Reproduce each line of the entries that carries "iKAT".

** Opening RECORDS PROVIDED block **

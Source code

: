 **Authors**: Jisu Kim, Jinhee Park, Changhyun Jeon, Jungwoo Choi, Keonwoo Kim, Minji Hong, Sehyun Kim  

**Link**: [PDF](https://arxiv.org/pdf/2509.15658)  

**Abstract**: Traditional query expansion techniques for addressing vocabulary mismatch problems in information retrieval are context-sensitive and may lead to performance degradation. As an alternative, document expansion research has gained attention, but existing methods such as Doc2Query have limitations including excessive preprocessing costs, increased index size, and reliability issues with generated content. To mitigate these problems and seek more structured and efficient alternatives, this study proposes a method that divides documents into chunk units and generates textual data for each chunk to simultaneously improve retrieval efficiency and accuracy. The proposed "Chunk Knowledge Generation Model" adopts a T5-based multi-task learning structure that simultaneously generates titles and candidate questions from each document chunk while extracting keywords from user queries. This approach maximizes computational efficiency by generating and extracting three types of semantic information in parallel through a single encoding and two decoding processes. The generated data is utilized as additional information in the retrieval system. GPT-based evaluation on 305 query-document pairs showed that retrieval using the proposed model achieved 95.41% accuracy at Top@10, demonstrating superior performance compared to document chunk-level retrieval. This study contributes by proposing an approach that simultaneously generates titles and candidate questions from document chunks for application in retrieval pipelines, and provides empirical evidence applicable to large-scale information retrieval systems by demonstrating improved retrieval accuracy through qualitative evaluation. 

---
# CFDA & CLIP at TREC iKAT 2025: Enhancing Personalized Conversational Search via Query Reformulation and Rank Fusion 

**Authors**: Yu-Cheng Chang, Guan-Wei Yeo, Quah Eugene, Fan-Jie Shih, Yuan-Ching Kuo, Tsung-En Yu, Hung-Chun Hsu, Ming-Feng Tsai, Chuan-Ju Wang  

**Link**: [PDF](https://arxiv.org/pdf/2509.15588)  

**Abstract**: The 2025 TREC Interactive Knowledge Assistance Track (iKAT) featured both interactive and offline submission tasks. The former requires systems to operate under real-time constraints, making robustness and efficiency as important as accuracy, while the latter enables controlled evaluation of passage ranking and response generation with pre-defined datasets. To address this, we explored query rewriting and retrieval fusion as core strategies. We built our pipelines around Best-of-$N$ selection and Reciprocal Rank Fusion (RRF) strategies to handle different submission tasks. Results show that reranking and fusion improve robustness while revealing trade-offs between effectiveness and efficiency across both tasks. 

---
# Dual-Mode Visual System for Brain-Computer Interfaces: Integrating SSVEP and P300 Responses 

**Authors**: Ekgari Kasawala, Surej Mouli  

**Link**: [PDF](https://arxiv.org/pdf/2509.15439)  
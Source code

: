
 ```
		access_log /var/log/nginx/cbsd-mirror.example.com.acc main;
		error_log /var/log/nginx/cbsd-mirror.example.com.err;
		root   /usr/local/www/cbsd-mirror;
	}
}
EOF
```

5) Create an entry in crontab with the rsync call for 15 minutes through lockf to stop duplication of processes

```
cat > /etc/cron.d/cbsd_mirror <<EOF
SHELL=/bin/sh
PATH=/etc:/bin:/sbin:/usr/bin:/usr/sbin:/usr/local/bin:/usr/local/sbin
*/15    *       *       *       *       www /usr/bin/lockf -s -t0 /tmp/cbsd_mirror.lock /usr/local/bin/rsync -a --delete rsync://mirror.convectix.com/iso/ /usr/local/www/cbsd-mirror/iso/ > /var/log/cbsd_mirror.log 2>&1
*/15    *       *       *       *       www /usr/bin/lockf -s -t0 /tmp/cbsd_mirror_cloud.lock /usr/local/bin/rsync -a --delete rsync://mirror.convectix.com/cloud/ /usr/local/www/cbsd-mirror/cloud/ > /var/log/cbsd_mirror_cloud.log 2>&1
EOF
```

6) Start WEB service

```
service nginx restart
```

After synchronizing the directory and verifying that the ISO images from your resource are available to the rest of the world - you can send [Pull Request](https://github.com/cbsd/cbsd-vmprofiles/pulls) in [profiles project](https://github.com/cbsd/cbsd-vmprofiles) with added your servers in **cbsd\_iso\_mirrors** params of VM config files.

** Closing RECORDS PROVIDED block **

• SOLUTION FOR THIS PROBLEM:
# CFDA & CLIP at TREC iKAT 2025: Enhancing Personalized Conversational Search via Query Reformulation and Rank Fusion 
**Abstract**: The 2025 TREC Interactive Knowledge Assistance Track (iKAT) featured both interactive and offline submission tasks. The former requires systems to operate under real-time constraints, making robustness and efficiency as important as accuracy, while the latter enables controlled evaluation of passage ranking and response generation with pre-defined datasets. To address this, we explored query rewriting and retrieval fusion as core strategies. We built our pipelines around Best-of-$N$ selection and Reciprocal Rank Fusion (RRF) strategies to handle different submission tasks. Results show that reranking and fusion improve robustness while revealing trade-offs between effectiveness and efficiency across both tasks. 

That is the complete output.